Il “terrorismo stocastico” è quello che gioca sulla probabilità che l’atto terroristico si concretizzi da sé senza che chi lo induce debba organizzarlo, perché a questo ci penserà infallibilmente, qua o là e prima o poi, qualche ignoto lupo solitario.

L’espressione si riferisce ovviamente ai siti d’odio che rilanciano negli Stati Uniti le paranoie della “far right”, la destra estrema cara a poco meno della metà del paese. Siti che eruttano fuoco e fiamme ma che, nel lanciare il sasso, nascondono la mano quanto basta per sfuggire alla galera.

Il terrorismo stocastico, va da sé, non esisterebbe senza il web perché come tutti i giochi basati sulla sorte, cerca i grandi numeri e li trova in rete grazie agli intermediari tecnici (i provider) che gli assicurano costanza, ampiezza e velocità di diffusione, i tre fattori che ingigantiscono i contatti e creano la probabilità di spingere all’azione uno qualsiasi dei tanti in cerca di ragioni, se non di vivere, almeno di morire.

Colpire senza essere colpiti

“Colpire senza essere colpiti” è, guarda caso, il punto di contatto fra il terrorismo stocastico e gli hacker che attaccano la rete col metodo DDoS (Distributed Denial of Service, con cui intasano e bloccano i computer delle vittime) purché abbiano l’accortezza di aprire la tana su un provider come Cloudfare (“biglietto per la nuvola”), che garantisce una larga banda immune da quel genere d’attacchi.

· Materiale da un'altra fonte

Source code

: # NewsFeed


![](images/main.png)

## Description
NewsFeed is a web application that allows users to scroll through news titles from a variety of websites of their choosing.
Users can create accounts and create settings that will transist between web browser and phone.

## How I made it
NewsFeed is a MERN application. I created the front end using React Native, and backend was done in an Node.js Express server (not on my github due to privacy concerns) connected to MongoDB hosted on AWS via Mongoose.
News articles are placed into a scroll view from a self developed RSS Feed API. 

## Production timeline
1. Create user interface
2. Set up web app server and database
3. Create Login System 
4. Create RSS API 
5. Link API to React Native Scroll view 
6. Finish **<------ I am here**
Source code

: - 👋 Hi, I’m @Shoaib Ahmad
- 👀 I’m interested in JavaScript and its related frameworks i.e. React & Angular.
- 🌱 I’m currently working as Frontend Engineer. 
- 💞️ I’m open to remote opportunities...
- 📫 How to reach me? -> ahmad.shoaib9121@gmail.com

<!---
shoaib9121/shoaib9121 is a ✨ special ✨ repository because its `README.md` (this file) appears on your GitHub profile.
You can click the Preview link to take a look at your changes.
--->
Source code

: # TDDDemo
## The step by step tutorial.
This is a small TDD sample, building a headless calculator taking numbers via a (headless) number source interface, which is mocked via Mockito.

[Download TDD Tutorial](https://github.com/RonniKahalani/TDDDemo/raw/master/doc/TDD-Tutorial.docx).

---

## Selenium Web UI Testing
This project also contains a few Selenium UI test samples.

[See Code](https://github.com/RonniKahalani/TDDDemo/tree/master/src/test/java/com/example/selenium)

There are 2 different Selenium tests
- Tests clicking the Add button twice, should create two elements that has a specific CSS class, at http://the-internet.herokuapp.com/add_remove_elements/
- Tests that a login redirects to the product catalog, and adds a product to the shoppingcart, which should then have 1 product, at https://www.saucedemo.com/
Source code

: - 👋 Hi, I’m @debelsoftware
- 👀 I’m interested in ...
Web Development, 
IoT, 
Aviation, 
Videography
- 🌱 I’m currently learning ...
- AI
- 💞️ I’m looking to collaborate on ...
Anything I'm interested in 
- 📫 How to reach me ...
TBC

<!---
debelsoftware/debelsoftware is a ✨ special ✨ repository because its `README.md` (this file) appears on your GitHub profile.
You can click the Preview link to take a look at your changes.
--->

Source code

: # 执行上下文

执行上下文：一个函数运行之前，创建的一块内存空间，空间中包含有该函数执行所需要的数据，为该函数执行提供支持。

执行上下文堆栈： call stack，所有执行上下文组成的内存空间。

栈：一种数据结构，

Così gli hacker, in quanto utenti di Cloudfare, stanno al riparo da intrusioni di loro pari e polizia, e spargono hackeraggi che diffondono la voglia di Cloudfare, secondo lo schema del monello che infrange le vetrate a beneficio del vetraio.

Le “scelte di Sophie”

Terrorismo stocastico e pirateria hacker ci spiazzano rispetto ai contesti in cui si sono formate norme e abitudini circa la segretezza della posta e la libertà dell’espressione.

Mai consentiremmo che i postini ci aprissero le buste per tutelarci dai ricatti, così come pensiamo che la libertà del dire riguardi anche il predicatore stralunato al di là degli eccessi d’entusiasmo di qualche credulone.

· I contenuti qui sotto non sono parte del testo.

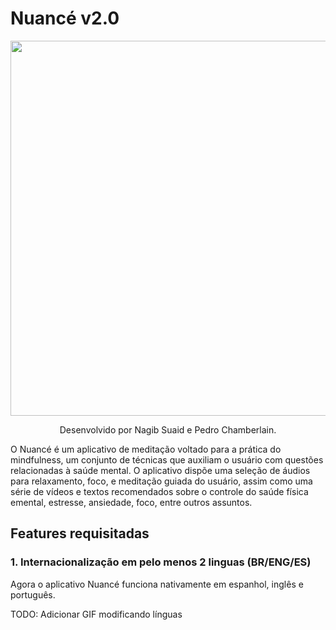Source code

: # Nuancé v2.0
<p align="center"><img src="https://imgur.com/YfMMdhS.png" width="600"/></p>
<p align="center">Desenvolvido por Nagib Suaid e Pedro Chamberlain.</p>

O Nuancé é um aplicativo de meditação voltado para a prática do mindfulness, um conjunto de técnicas que auxiliam o usuário com questões relacionadas à saúde mental. O aplicativo dispõe uma seleção de áudios para relaxamento, foco, e meditação guiada do usuário, assim como uma série de vídeos e textos recomendados sobre o controle do saúde física emental, estresse, ansiedade, foco, entre outros assuntos.

## Features requisitadas

### 1. Internacionalização em pelo menos 2 linguas (BR/ENG/ES)
Agora o aplicativo Nuancé funciona nativamente em espanhol, inglês e português.

TODO: Adicionar GIF modificando línguas
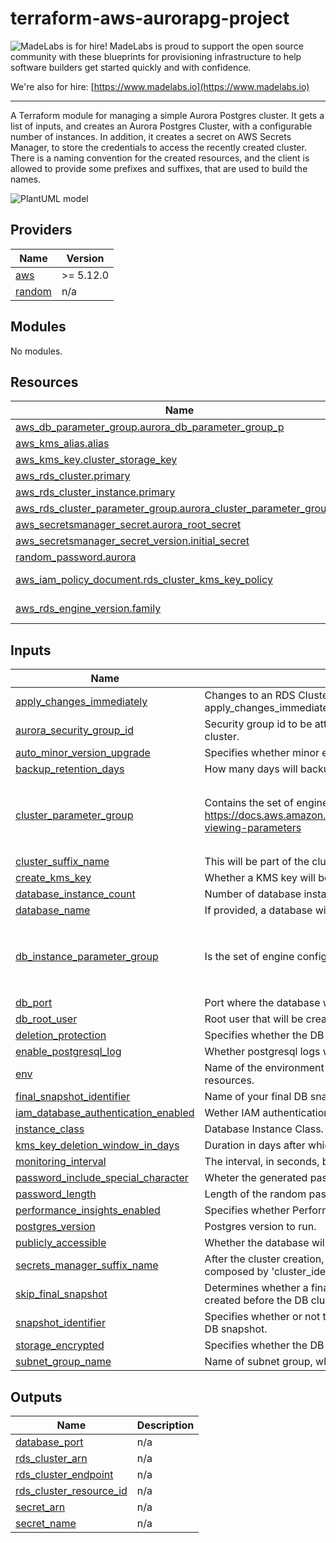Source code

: # terraform-aws-aurorapg-project
<!-- BEGIN MadeLabs Header -->
![MadeLabs is for hire!](https://d2xqy67kmqxrk1.cloudfront.net/horizontal_logo_white.png)
MadeLabs is proud to support the open source community with these blueprints for provisioning infrastructure to help software builders get started quickly and with confidence. 

We're also for hire: [https://www.madelabs.io](https://www.madelabs.io)

<!-- END MadeLabs Header -->
---
A Terraform module for managing a simple Aurora Postgres cluster. 
It gets a list of inputs, and creates an Aurora Postgres Cluster, with a configurable number of instances. In addition, it creates a secret on AWS Secrets Manager, to store the credentials to access the recently created cluster.
There is a naming convention for the created resources, and the client is allowed to provide some prefixes and suffixes, that are used to build the names.

![PlantUML model](http://www.plantuml.com/plantuml/proxy?cache=no&src=https://raw.githubusercontent.com/madelabs/terraform-aws-rds-cluster/main/docs/diagram.puml)

<!-- BEGIN_TF_DOCS -->
## Providers

| Name | Version |
|------|---------|
| <a name="provider_aws"></a> [aws](#provider\_aws) | >= 5.12.0 |
| <a name="provider_random"></a> [random](#provider\_random) | n/a |

## Modules

No modules.

## Resources

| Name | Type |
|------|------|
| [aws_db_parameter_group.aurora_db_parameter_group_p](https://registry.terraform.io/providers/hashicorp/aws/latest/docs/resources/db_parameter_group) | resource |
| [aws_kms_alias.alias](https://registry.terraform.io/providers/hashicorp/aws/latest/docs/resources/kms_alias) | resource |
| [aws_kms_key.cluster_storage_key](https://registry.terraform.io/providers/hashicorp/aws/latest/docs/resources/kms_key) | resource |
| [aws_rds_cluster.primary](https://registry.terraform.io/providers/hashicorp/aws/latest/docs/resources/rds_cluster) | resource |
| [aws_rds_cluster_instance.primary](https://registry.terraform.io/providers/hashicorp/aws/latest/docs/resources/rds_cluster_instance) | resource |
| [aws_rds_cluster_parameter_group.aurora_cluster_parameter_group_p](https://registry.terraform.io/providers/hashicorp/aws/latest/docs/resources/rds_cluster_parameter_group) | resource |
| [aws_secretsmanager_secret.aurora_root_secret](https://registry.terraform.io/providers/hashicorp/aws/latest/docs/resources/secretsmanager_secret) | resource |
| [aws_secretsmanager_secret_version.initial_secret](https://registry.terraform.io/providers/hashicorp/aws/latest/docs/resources/secretsmanager_secret_version) | resource |
| [random_password.aurora](https://registry.terraform.io/providers/hashicorp/random/latest/docs/resources/password) | resource |
| [aws_iam_policy_document.rds_cluster_kms_key_policy](https://registry.terraform.io/providers/hashicorp/aws/latest/docs/data-sources/iam_policy_document) | data source |
| [aws_rds_engine_version.family](https://registry.terraform.io/providers/hashicorp/aws/latest/docs/data-sources/rds_engine_version) | data source |

## Inputs

| Name | Description | Type | Default | Required |
|------|-------------|------|---------|:--------:|
| <a name="input_apply_changes_immediately"></a> [apply\_changes\_immediately](#input\_apply\_changes\_immediately) | Changes to an RDS Cluster can occur when you manually change a parameter, such as port, and are reflected in the next maintenance window. You can use the apply\_changes\_immediately flag to instruct the service to apply the change immediately. | `bool` | `true` | no |
| <a name="input_aurora_security_group_id"></a> [aurora\_security\_group\_id](#input\_aurora\_security\_group\_id) | Security group id to be attached to the created database instances. It must be a preexisting security group id, with the firewall rules that will be applied to the created cluster. | `string` | n/a | yes |
| <a name="input_auto_minor_version_upgrade"></a> [auto\_minor\_version\_upgrade](#input\_auto\_minor\_version\_upgrade) | Specifies whether minor engine upgrades are applied automatically to the DB cluster during the maintenance window. | `bool` | `true` | no |
| <a name="input_backup_retention_days"></a> [backup\_retention\_days](#input\_backup\_retention\_days) | How many days will backup be kept. | `number` | `7` | no |
| <a name="input_cluster_parameter_group"></a> [cluster\_parameter\_group](#input\_cluster\_parameter\_group) | Contains the set of engine configuration parameters that apply throughout the Aurora DB cluster. Details in https://docs.aws.amazon.com/AmazonRDS/latest/AuroraUserGuide/AuroraPostgreSQL.Reference.ParameterGroups.html#AuroraPostgreSQL.Reference.ParameterGroups-viewing-parameters | <pre>list(object({<br>    name         = string<br>    value        = any<br>    apply_method = string<br>  }))</pre> | `[]` | no |
| <a name="input_cluster_suffix_name"></a> [cluster\_suffix\_name](#input\_cluster\_suffix\_name) | This will be part of the cluster name and cluster instances, along with env variable value. If env='foo' and cluster\_identifier is 'bar', cluster name will be 'foo-bar'. | `string` | `"aurorapg"` | no |
| <a name="input_create_kms_key"></a> [create\_kms\_key](#input\_create\_kms\_key) | Whether a KMS key will be created for the cluster. | `bool` | `false` | no |
| <a name="input_database_instance_count"></a> [database\_instance\_count](#input\_database\_instance\_count) | Number of database instances to be created in the cluster. | `number` | `1` | no |
| <a name="input_database_name"></a> [database\_name](#input\_database\_name) | If provided, a database with this name will automatically be created on cluster creation. | `string` | `null` | no |
| <a name="input_db_instance_parameter_group"></a> [db\_instance\_parameter\_group](#input\_db\_instance\_parameter\_group) | Is the set of engine configuration values that apply to a specific DB instance of that engine type. | <pre>list(object({<br>    name         = string<br>    value        = any<br>    apply_method = string<br>  }))</pre> | `[]` | no |
| <a name="input_db_port"></a> [db\_port](#input\_db\_port) | Port where the database will be available for connections. | `string` | `"5432"` | no |
| <a name="input_db_root_user"></a> [db\_root\_user](#input\_db\_root\_user) | Root user that will be created for cluster. | `string` | `"root"` | no |
| <a name="input_deletion_protection"></a> [deletion\_protection](#input\_deletion\_protection) | Specifies whether the DB cluster is protected from being accidentally deleted. | `bool` | `false` | no |
| <a name="input_enable_postgresql_log"></a> [enable\_postgresql\_log](#input\_enable\_postgresql\_log) | Whether postgresql logs will be enable for the created cluster. | `bool` | `false` | no |
| <a name="input_env"></a> [env](#input\_env) | Name of the environment where this infrastructure is going to be deployed, such as 'dev', 'prod' or whatever name you use. This will be a name prefix for the created resources. | `string` | n/a | yes |
| <a name="input_final_snapshot_identifier"></a> [final\_snapshot\_identifier](#input\_final\_snapshot\_identifier) | Name of your final DB snapshot when this DB cluster is deleted. If omitted, no final snapshot will be made. | `string` | n/a | yes |
| <a name="input_iam_database_authentication_enabled"></a> [iam\_database\_authentication\_enabled](#input\_iam\_database\_authentication\_enabled) | Wether IAM authentication will be enabled for the created cluster. | `bool` | `false` | no |
| <a name="input_instance_class"></a> [instance\_class](#input\_instance\_class) | Database Instance Class. | `string` | n/a | yes |
| <a name="input_kms_key_deletion_window_in_days"></a> [kms\_key\_deletion\_window\_in\_days](#input\_kms\_key\_deletion\_window\_in\_days) | Duration in days after which the key is deleted after destruction of the resource, must be between 7 and 30 days. Defaults to 30 days. | `number` | `30` | no |
| <a name="input_monitoring_interval"></a> [monitoring\_interval](#input\_monitoring\_interval) | The interval, in seconds, between points when Enhanced Monitoring metrics are collected for the DB cluster. | `number` | `0` | no |
| <a name="input_password_include_special_character"></a> [password\_include\_special\_character](#input\_password\_include\_special\_character) | Wheter the generated password should have special characters in it. | `bool` | `false` | no |
| <a name="input_password_length"></a> [password\_length](#input\_password\_length) | Length of the random password to be generated for the cluster. | `number` | `10` | no |
| <a name="input_performance_insights_enabled"></a> [performance\_insights\_enabled](#input\_performance\_insights\_enabled) | Specifies whether Performance Insights is enabled or not. | `bool` | `false` | no |
| <a name="input_postgres_version"></a> [postgres\_version](#input\_postgres\_version) | Postgres version to run. | `string` | `"13.8"` | no |
| <a name="input_publicly_accessible"></a> [publicly\_accessible](#input\_publicly\_accessible) | Whether the database will be publicly accessible. If true, the VPC needs to have an Internet Gateway attached to it. | `bool` | `false` | no |
| <a name="input_secrets_manager_suffix_name"></a> [secrets\_manager\_suffix\_name](#input\_secrets\_manager\_suffix\_name) | After the cluster creation, a random password is generated. Such password will be stored into a new secret, on AWS Secrets Manager. The name of this secret will be composed by 'cluster\_identifier-suffix', where suffix is defined using this variable. | `string` | `"root-user"` | no |
| <a name="input_skip_final_snapshot"></a> [skip\_final\_snapshot](#input\_skip\_final\_snapshot) | Determines whether a final DB snapshot is created before the DB cluster is deleted. If true is specified, no DB snapshot is created. If false is specified, a DB snapshot is created before the DB cluster is deleted, using the value from final\_snapshot\_identifier. | `bool` | `false` | no |
| <a name="input_snapshot_identifier"></a> [snapshot\_identifier](#input\_snapshot\_identifier) | Specifies whether or not to create this cluster from a snapshot. You can use either the name or ARN when specifying a DB cluster snapshot, or the ARN when specifying a DB snapshot. | `string` | `null` | no |
| <a name="input_storage_encrypted"></a> [storage\_encrypted](#input\_storage\_encrypted) | Specifies whether the DB cluster is encrypted. | `bool` | `false` | no |
| <a name="input_subnet_group_name"></a> [subnet\_group\_name](#input\_subnet\_group\_name) | Name of subnet group, where the database will be connected. It must be a preexisting subnet group name on the target account. | `string` | n/a | yes |

## Outputs

| Name | Description |
|------|-------------|
| <a name="output_database_port"></a> [database\_port](#output\_database\_port) | n/a |
| <a name="output_rds_cluster_arn"></a> [rds\_cluster\_arn](#output\_rds\_cluster\_arn) | n/a |
| <a name="output_rds_cluster_endpoint"></a> [rds\_cluster\_endpoint](#output\_rds\_cluster\_endpoint) | n/a |
| <a name="output_rds_cluster_resource_id"></a> [rds\_cluster\_resource\_id](#output\_rds\_cluster\_resource\_id) | n/a |
| <a name="output_secret_arn"></a> [secret\_arn](#output\_secret\_arn) | n/a |
| <a name="output_secret_name"></a> [secret\_name](#output\_secret\_name) | n/a |
<!-- END_TF_DOCS -->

Ma le carte cambiano quando, grazie al moltiplicatore della rete, i ricatti e le invettive cessano d’essere atomi di polvere, fastidiosa ma in fondo non mortale, e divengono valanga, rapida e fulminea tanto da mettere fuori gioco il tempo delle indagini.

A meno che non sia bloccata a monte, prima che si smuova e acquisisca l’irresistibile forza dell’inerzia.

Ne conseguono due “scelte di Sophie”, come nel film in cui Meryl Streep è costretta ad alternative radicali per salvarsi.

In questo caso si confrontano due valori che abbiamo entrambi a cuore, la sicurezza e la libertà, e l’alternativa è secca: o i provider, specie i più efficienti, spulciano all’origine le liste e spiano in itinere le azioni dei clienti (in particolare quanto a potenziale di spam bot) per escludere i più pericolosi; oppure rendono tecnicamente pagante il “terrorismo stocastico” e la pirateria informatica, perfino proteggendoli da eventuali ritorsioni.

L’altra possibile “scelta di Sophie” riguarda il cancellare o meno l’anonimo dal web. È infatti l’anonimato, inteso come identità non accertabile (da non confondere con il semplice pseudonimo), che potenzia l’hacker incappucciato e alimenta i rilanci del terrorismo stocastico, perché ben poche delle scemenze che circolano sulla rete verrebbero condivise a rischio di rimetterci la faccia.

Però – qui sta la scelta – l’anonimato è un totem della rete per i ragazzi che s’illudono d’esserne protetti quando si spiano fra di loro e la comfort zone degli aspiranti denunciatori d’ingiustizia. Ragazzi e whistleblower sono, per così dire, il lato bianco del mascheramento rispetto al lato nero degli affari criminali.

Per cui dovremo scegliere se continuare, più o meno fingendo, a non capirlo o a sottovalutare la questione. Col rischio che non scegliendo giunga il peggio, ovvero tenersi le cose come stanno con l’aggiunta di un irreversibile giro di vite poliziesco.